The monkeypox infection “is at the beginning of an unexpected and worrying path of spread. It is urgent to intervene, because it will not go away on its own and the cases continue to grow”. This was underlined by virologist Ilaria Capua, director of the One Health Center of Excellence at the University of Florida, in a tweet commenting on her speech yesterday at Gr1.

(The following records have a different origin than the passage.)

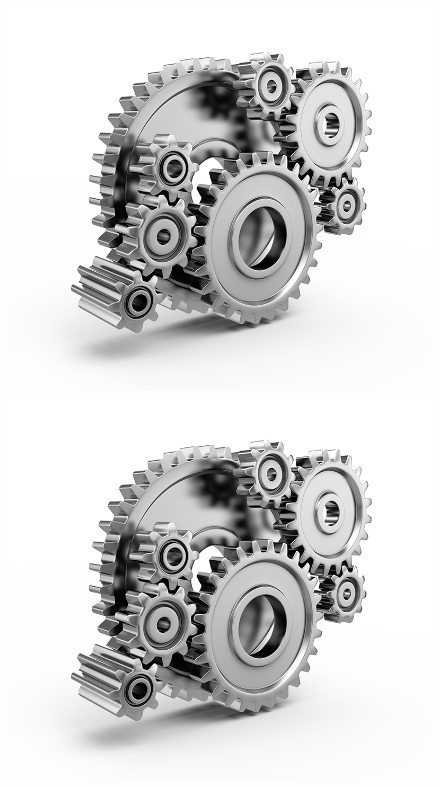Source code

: \documentclass[11pt]{article}
\begin{document}
\begin{figure}[!ht]
\begin{minipage}[b]{.3\linewidth}
\centering
\includegraphics[width=0.9\linewidth]{Src/Images/image.png}
\end{minipage}%
\begin{minipage}[b]{.3\linewidth}
\centering
\includegraphics[width=0.9\linewidth]{Src/Images/image.png}
\end{minipage}
\begin{minipage}[b]{.3\linewidth}
\centering

\end{minipage}
\end{figure}
\end{document}
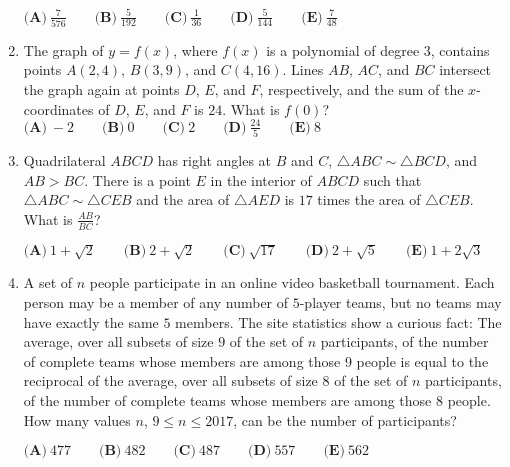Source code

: \documentclass{article}
\begin{document}
\begin{enumerate}[label=\arabic*., itemsep=0.5em]
$\textbf{(A)}\ \frac{7}{576} \qquad \textbf{(B)}\ \frac{5}{192} \qquad \textbf{(C)}\ \frac{1}{36} \qquad \textbf{(D)}\ \frac{5}{144} \qquad\textbf{(E)}\ \frac{7}{48}$\par \vspace{0.5em}\item The graph of $y=f(x)$, where $f(x)$ is a polynomial of degree $3$, contains points $A(2,4)$, $B(3,9)$, and $C(4,16)$. Lines $AB$, $AC$, and $BC$ intersect the graph again at points $D$, $E$, and $F$, respectively, and the sum of the $x$-coordinates of $D$, $E$, and $F$ is $24$. What is $f(0)$?
$\textbf{(A)}\ -2 \qquad \textbf{(B)}\ 0 \qquad \textbf{(C)}\ 2 \qquad \textbf{(D)}\ \frac{24}{5} \qquad\textbf{(E)}\ 8$\par \vspace{0.5em}\item Quadrilateral $ABCD$ has right angles at $B$ and $C$, $\triangle ABC \sim \triangle BCD$, and $AB > BC$. There is a point $E$ in the interior of $ABCD$ such that $\triangle ABC \sim \triangle CEB$ and the area of $\triangle AED$ is $17$ times the area of $\triangle CEB$. What is $\frac{AB}{BC}$?

$\textbf{(A)}\ 1 + \sqrt{2} \qquad \textbf{(B)}\ 2 + \sqrt{2} \qquad \textbf{(C)}\ \sqrt{17} \qquad \textbf{(D)}\ 2 + \sqrt{5} \qquad\textbf{(E)}\ 1 + 2\sqrt{3}$\par \vspace{0.5em}\item A set of $n$ people participate in an online video basketball tournament. Each person may be a member of any number of $5$-player teams, but no teams may have exactly the same $5$ members. The site statistics show a curious fact: The average, over all subsets of size $9$ of the set of $n$ participants, of the number of complete teams whose members are among those 9 people is equal to the reciprocal of the average, over all subsets of size $8$ of the set of $n$ participants, of the number of complete teams whose members are among those $8$ people. How many values $n$, $9 \leq n \leq 2017$, can be the number of participants?

$\textbf{(A)}\ 477 \qquad \textbf{(B)}\ 482 \qquad \textbf{(C)}\ 487 \qquad \textbf{(D)}\ 557 \qquad\textbf{(E)}\ 562$\par \vspace{0.5em}\end{enumerate}
\end{document}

The 16 thousand cases of Monkeypox virus reported in the world “are many”, underlines Capua, after the director general of the World Health Organization, Tedros Adhanom Ghebreyesus, declared monkeypox a public health emergency of international importance (Pheic) on Saturday. This virus “needs to be kept under control” and a shared strategy is needed, the expert warns, because “you cannot face an emergency of this kind by thinking of managing it each in your own way”. In the ongoing epidemic, the disease “is spreading in some communities of men who have sexual relations with other men”, adds Capua, specifying that “this explosion of contagion through sexual transmission is something that was not well focused: in 2008 there were cases in the United States, but fewer than 10 “. Now the infection “is being studied, trying to understand why it spreads within some communities”, adds the specialist.
Capua recalls that “the virus has rodents as its reservoir, not monkeys (it was found by chance in laboratory monkeys). The virus circulates in rodent populations, particularly in sub-Saharan Africa”, but “we may have shortly – warns the expert – monkeypox reservoirs even among European rodents “.